14. Les dispositions de l'article L. 761-1 du code de justice administrative font obstacle à ce que soit mise à la charge de l'État, qui n'est pas, dans la présente instance, la partie perdante, la somme que M. A demande au titre des frais exposés et non compris dans les dépens.

D É C I D E :

Article 1er : Il n'y a pas lieu de statuer sur les conclusions de M. A tendant à l'octroi du sursis de paiement.

Article 2 : Le surplus des conclusions de la requête de M. A est rejeté.

Article 3 : Le présent jugement sera notifié à M. C A et au directeur régional des finances publiques de Bretagne et du département d'Ille-et-Vilaine.

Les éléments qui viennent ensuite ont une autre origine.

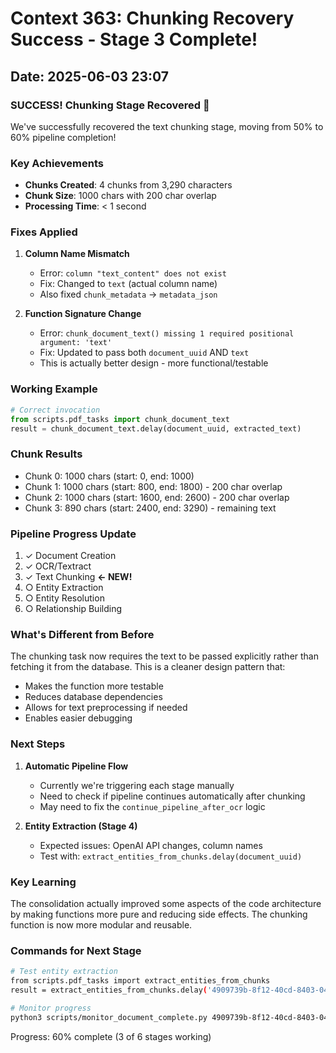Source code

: # Context 363: Chunking Recovery Success - Stage 3 Complete!

## Date: 2025-06-03 23:07

### SUCCESS! Chunking Stage Recovered 🎉
We've successfully recovered the text chunking stage, moving from 50% to 60% pipeline completion!

### Key Achievements
- **Chunks Created**: 4 chunks from 3,290 characters
- **Chunk Size**: 1000 chars with 200 char overlap
- **Processing Time**: < 1 second

### Fixes Applied

1. **Column Name Mismatch**
   - Error: `column "text_content" does not exist`
   - Fix: Changed to `text` (actual column name)
   - Also fixed `chunk_metadata` → `metadata_json`

2. **Function Signature Change**
   - Error: `chunk_document_text() missing 1 required positional argument: 'text'`
   - Fix: Updated to pass both `document_uuid` AND `text`
   - This is actually better design - more functional/testable

### Working Example
```python
# Correct invocation
from scripts.pdf_tasks import chunk_document_text
result = chunk_document_text.delay(document_uuid, extracted_text)
```

### Chunk Results
- Chunk 0: 1000 chars (start: 0, end: 1000)
- Chunk 1: 1000 chars (start: 800, end: 1800) - 200 char overlap
- Chunk 2: 1000 chars (start: 1600, end: 2600) - 200 char overlap
- Chunk 3: 890 chars (start: 2400, end: 3290) - remaining text

### Pipeline Progress Update
1. ✓ Document Creation
2. ✓ OCR/Textract 
3. ✓ Text Chunking **← NEW!**
4. ○ Entity Extraction
5. ○ Entity Resolution
6. ○ Relationship Building

### What's Different from Before

The chunking task now requires the text to be passed explicitly rather than fetching it from the database. This is a cleaner design pattern that:
- Makes the function more testable
- Reduces database dependencies
- Allows for text preprocessing if needed
- Enables easier debugging

### Next Steps

1. **Automatic Pipeline Flow**
   - Currently we're triggering each stage manually
   - Need to check if pipeline continues automatically after chunking
   - May need to fix the `continue_pipeline_after_ocr` logic

2. **Entity Extraction (Stage 4)**
   - Expected issues: OpenAI API changes, column names
   - Test with: `extract_entities_from_chunks.delay(document_uuid)`

### Key Learning
The consolidation actually improved some aspects of the code architecture by making functions more pure and reducing side effects. The chunking function is now more modular and reusable.

### Commands for Next Stage
```bash
# Test entity extraction
from scripts.pdf_tasks import extract_entities_from_chunks
result = extract_entities_from_chunks.delay('4909739b-8f12-40cd-8403-04b8b1a79281')

# Monitor progress
python3 scripts/monitor_document_complete.py 4909739b-8f12-40cd-8403-04b8b1a79281
```

Progress: 60% complete (3 of 6 stages working)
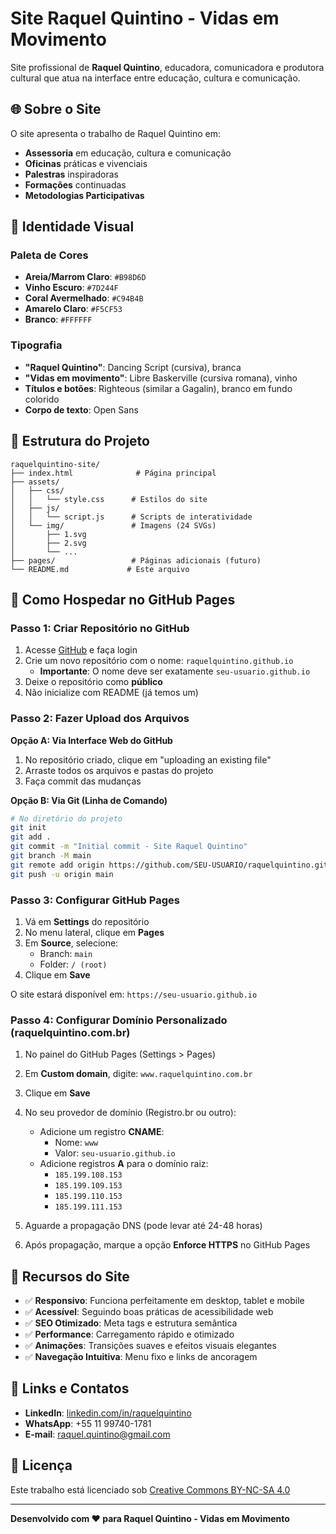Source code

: # Site Raquel Quintino - Vidas em Movimento

Site profissional de **Raquel Quintino**, educadora, comunicadora e produtora cultural que atua na interface entre educação, cultura e comunicação.

## 🌐 Sobre o Site

O site apresenta o trabalho de Raquel Quintino em:
- **Assessoria** em educação, cultura e comunicação
- **Oficinas** práticas e vivenciais
- **Palestras** inspiradoras
- **Formações** continuadas
- **Metodologias Participativas**

## 🎨 Identidade Visual

### Paleta de Cores
- **Areia/Marrom Claro**: `#B98D6D`
- **Vinho Escuro**: `#7D244F`
- **Coral Avermelhado**: `#C94B4B`
- **Amarelo Claro**: `#F5CF53`
- **Branco**: `#FFFFFF`

### Tipografia
- **"Raquel Quintino"**: Dancing Script (cursiva), branca
- **"Vidas em movimento"**: Libre Baskerville (cursiva romana), vinho
- **Títulos e botões**: Righteous (similar a Gagalin), branco em fundo colorido
- **Corpo de texto**: Open Sans

## 📁 Estrutura do Projeto

```
raquelquintino-site/
├── index.html              # Página principal
├── assets/
│   ├── css/
│   │   └── style.css      # Estilos do site
│   ├── js/
│   │   └── script.js      # Scripts de interatividade
│   └── img/               # Imagens (24 SVGs)
│       ├── 1.svg
│       ├── 2.svg
│       └── ...
├── pages/                 # Páginas adicionais (futuro)
└── README.md             # Este arquivo
```

## 🚀 Como Hospedar no GitHub Pages

### Passo 1: Criar Repositório no GitHub

1. Acesse [GitHub](https://github.com) e faça login
2. Crie um novo repositório com o nome: `raquelquintino.github.io`
   - **Importante**: O nome deve ser exatamente `seu-usuario.github.io`
3. Deixe o repositório como **público**
4. Não inicialize com README (já temos um)

### Passo 2: Fazer Upload dos Arquivos

**Opção A: Via Interface Web do GitHub**
1. No repositório criado, clique em "uploading an existing file"
2. Arraste todos os arquivos e pastas do projeto
3. Faça commit das mudanças

**Opção B: Via Git (Linha de Comando)**
```bash
# No diretório do projeto
git init
git add .
git commit -m "Initial commit - Site Raquel Quintino"
git branch -M main
git remote add origin https://github.com/SEU-USUARIO/raquelquintino.github.io.git
git push -u origin main
```

### Passo 3: Configurar GitHub Pages

1. Vá em **Settings** do repositório
2. No menu lateral, clique em **Pages**
3. Em **Source**, selecione:
   - Branch: `main`
   - Folder: `/ (root)`
4. Clique em **Save**

O site estará disponível em: `https://seu-usuario.github.io`

### Passo 4: Configurar Domínio Personalizado (raquelquintino.com.br)

1. No painel do GitHub Pages (Settings > Pages)
2. Em **Custom domain**, digite: `www.raquelquintino.com.br`
3. Clique em **Save**

4. No seu provedor de domínio (Registro.br ou outro):
   - Adicione um registro **CNAME**:
     - Nome: `www`
     - Valor: `seu-usuario.github.io`
   - Adicione registros **A** para o domínio raiz:
     - `185.199.108.153`
     - `185.199.109.153`
     - `185.199.110.153`
     - `185.199.111.153`

5. Aguarde a propagação DNS (pode levar até 24-48 horas)

6. Após propagação, marque a opção **Enforce HTTPS** no GitHub Pages

## 📱 Recursos do Site

- ✅ **Responsivo**: Funciona perfeitamente em desktop, tablet e mobile
- ✅ **Acessível**: Seguindo boas práticas de acessibilidade web
- ✅ **SEO Otimizado**: Meta tags e estrutura semântica
- ✅ **Performance**: Carregamento rápido e otimizado
- ✅ **Animações**: Transições suaves e efeitos visuais elegantes
- ✅ **Navegação Intuitiva**: Menu fixo e links de ancoragem

## 🔗 Links e Contatos

- **LinkedIn**: [linkedin.com/in/raquelquintino](https://www.linkedin.com/in/raquelquintino)
- **WhatsApp**: +55 11 99740-1781
- **E-mail**: raquel.quintino@gmail.com

## 📄 Licença

Este trabalho está licenciado sob [Creative Commons BY-NC-SA 4.0](https://creativecommons.org/licenses/by-nc-sa/4.0/)

---

**Desenvolvido com ❤️ para Raquel Quintino - Vidas em Movimento**

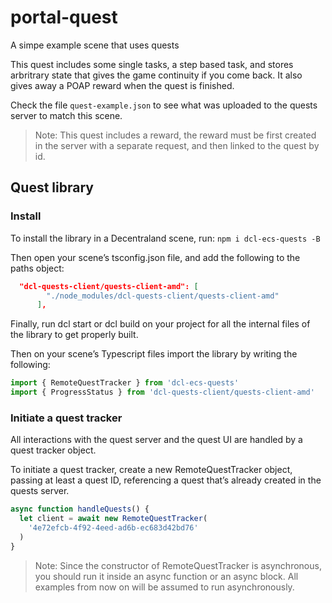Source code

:# portal-quest

A simpe example scene that uses quests

This quest includes some single tasks, a step based task, and stores arbritrary state that gives the game continuity if you come back. It also gives away a POAP reward when the quest is finished.

Check the file `quest-example.json` to see what was uploaded to the quests server to match this scene.

> Note: This quest includes a reward, the reward must be first created in the server with a separate request, and then linked to the quest by id.

## Quest library

### Install

To install the library in a Decentraland scene, run:
`npm i dcl-ecs-quests -B`

Then open your scene’s tsconfig.json file, and add the following to the paths object:

```json
  "dcl-quests-client/quests-client-amd": [
        "./node_modules/dcl-quests-client/quests-client-amd"
      ],
```

Finally, run dcl start or dcl build on your project for all the internal files of the library to get properly built.

Then on your scene’s Typescript files import the library by writing the following:

```ts
import { RemoteQuestTracker } from 'dcl-ecs-quests'
import { ProgressStatus } from 'dcl-quests-client/quests-client-amd'
```

### Initiate a quest tracker

All interactions with the quest server and the quest UI are handled by a quest tracker object.

To initiate a quest tracker, create a new RemoteQuestTracker object, passing at least a quest ID, referencing a quest that’s already created in the quests server.

```ts
async function handleQuests() {
  let client = await new RemoteQuestTracker(
    '4e72efcb-4f92-4eed-ad6b-ec683d42bd76'
  )
}
```

> Note: Since the constructor of RemoteQuestTracker is asynchronous, you should run it inside an async function or an async block. All examples from now on will be assumed to run asynchronously.

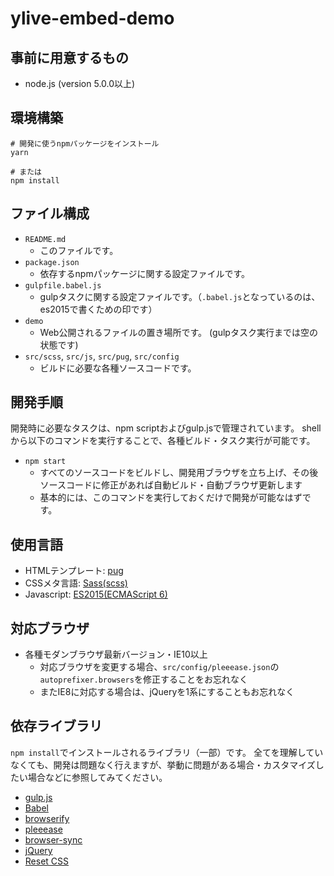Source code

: ylive-embed-demo
====

## 事前に用意するもの
- node.js (version 5.0.0以上)

## 環境構築
```
# 開発に使うnpmパッケージをインストール
yarn

# または
npm install
```

## ファイル構成

- `README.md`
  - このファイルです。
- `package.json`
  - 依存するnpmパッケージに関する設定ファイルです。
- `gulpfile.babel.js`
  - gulpタスクに関する設定ファイルです。（`.babel.js`となっているのは、es2015で書くための印です）
- `demo`
  - Web公開されるファイルの置き場所です。 (gulpタスク実行までは空の状態です)
- `src/scss`, `src/js`, `src/pug`, `src/config`
  - ビルドに必要な各種ソースコードです。

## 開発手順

開発時に必要なタスクは、npm scriptおよびgulp.jsで管理されています。
shellから以下のコマンドを実行することで、各種ビルド・タスク実行が可能です。

- `npm start`
  - すべてのソースコードをビルドし、開発用ブラウザを立ち上げ、その後ソースコードに修正があれば自動ビルド・自動ブラウザ更新します
  - 基本的には、このコマンドを実行しておくだけで開発が可能なはずです。

## 使用言語

- HTMLテンプレート: [pug](http://jade-lang.com/)
- CSSメタ言語: [Sass(scss)](http://sass-lang.com/)
- Javascript: [ES2015(ECMAScript 6)](https://babeljs.io/docs/learn-es2015/)

## 対応ブラウザ
- 各種モダンブラウザ最新バージョン・IE10以上
  - 対応ブラウザを変更する場合、`src/config/pleeease.json`の`autoprefixer.browsers`を修正することをお忘れなく
  - またIE8に対応する場合は、jQueryを1系にすることもお忘れなく

## 依存ライブラリ

`npm install`でインストールされるライブラリ（一部）です。
全てを理解していなくても、開発は問題なく行えますが、挙動に問題がある場合・カスタマイズしたい場合などに参照してみてください。

- [gulp.js](http://gulpjs.com/)
- [Babel](https://babeljs.io/)
- [browserify](http://browserify.org/)
- [pleeease](http://pleeease.io/)
- [browser-sync](https://www.browsersync.io/)
- [jQuery](https://jquery.com/)
- [Reset CSS](http://meyerweb.com/eric/tools/css/reset/)
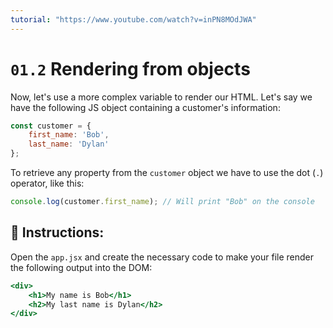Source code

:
 ```yaml
---
tutorial: "https://www.youtube.com/watch?v=inPN8MOdJWA"
---
```


# `01.2` Rendering from objects

Now, let's use a more complex variable to render our HTML. Let's say we have the following JS object containing a customer's information:

```js
const customer = {
    first_name: 'Bob',
    last_name: 'Dylan'
};
```

To retrieve any property from the `customer` object we have to use the dot (`.`) operator, like this:

```js
console.log(customer.first_name); // Will print "Bob" on the console
```

## 📝 Instructions:

Open the `app.jsx` and create the necessary code to make your file render the following output into the DOM:

```jsx
<div>
    <h1>My name is Bob</h1>
    <h2>My last name is Dylan</h2>
</div>
```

Délibéré après l'audience du 20 octobre 2022, à laquelle siégeaient :

M. Etienvre, président,

M. Albouy, premier conseiller,

Mme Tourre, première conseillère.

Rendu public par mise à disposition au greffe le 16 novembre 2022.

La rapporteure,

signé

L. BLe président,

signé

F. Etienvre

La greffière,

signé

S. Guillou

La République mande et ordonne au ministre de l'économie, des finances et de la souveraineté industrielle et numérique en ce qui le concerne ou à tous commissaires de justice à ce requis en ce qui concerne les voies de droit commun contre les parties privées, de pourvoir à l'exécution de la présente décision.